Top of Input

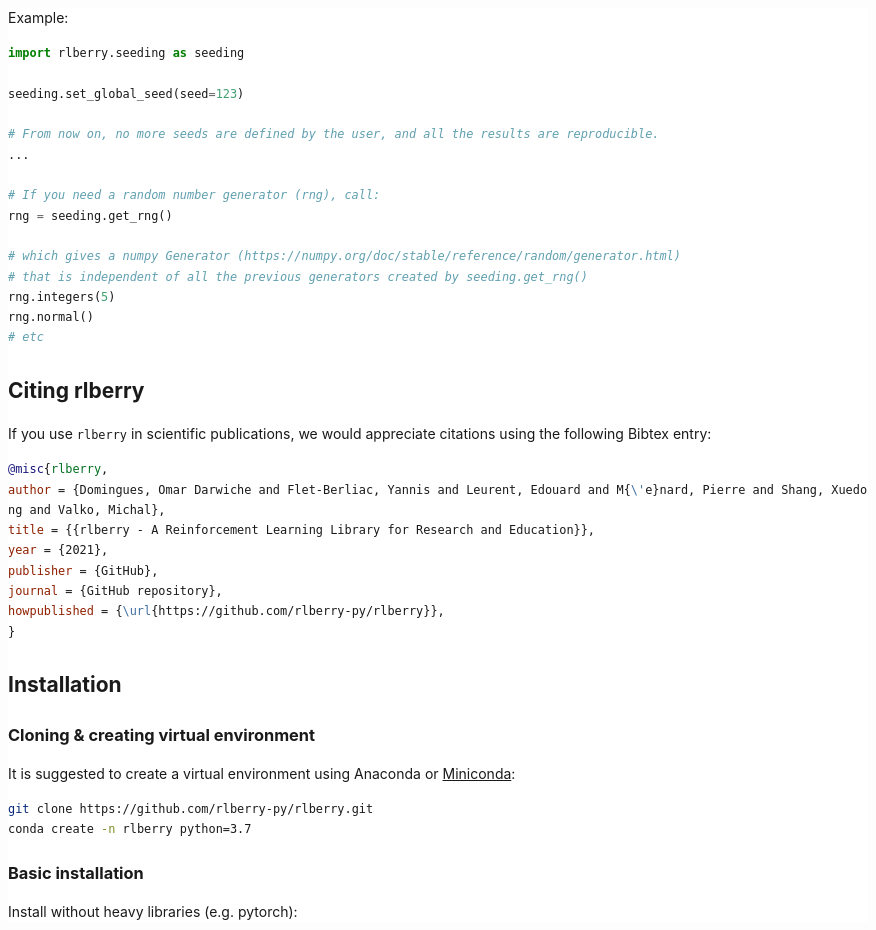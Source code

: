 Example:

```python
import rlberry.seeding as seeding

seeding.set_global_seed(seed=123)

# From now on, no more seeds are defined by the user, and all the results are reproducible.
...

# If you need a random number generator (rng), call:
rng = seeding.get_rng()   

# which gives a numpy Generator (https://numpy.org/doc/stable/reference/random/generator.html) 
# that is independent of all the previous generators created by seeding.get_rng()
rng.integers(5)
rng.normal()
# etc

```

## Citing rlberry

If you use `rlberry` in scientific publications, we would appreciate citations using the following Bibtex entry:

```bibtex
@misc{rlberry,
author = {Domingues, Omar Darwiche and ‪Flet-Berliac, Yannis and Leurent, Edouard and M{\'e}nard, Pierre and Shang, Xuedong and Valko, Michal},
title = {{rlberry - A Reinforcement Learning Library for Research and Education}},
year = {2021},
publisher = {GitHub},
journal = {GitHub repository},
howpublished = {\url{https://github.com/rlberry-py/rlberry}},
}
```

## Installation

### Cloning & creating virtual environment

It is suggested to create a virtual environment using Anaconda or [Miniconda](https://docs.conda.io/en/latest/miniconda.html):

```bash
git clone https://github.com/rlberry-py/rlberry.git
conda create -n rlberry python=3.7
```

### Basic installation

Install without heavy libraries (e.g. pytorch):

Bottom of Input

**Exercise description**
For this exercise, copy every line of the data that holds "virtual".

**Exercise solution**
### Cloning & creating virtual environment
It is suggested to create a virtual environment using Anaconda or [Miniconda](https://docs.conda.io/en/latest/miniconda.html):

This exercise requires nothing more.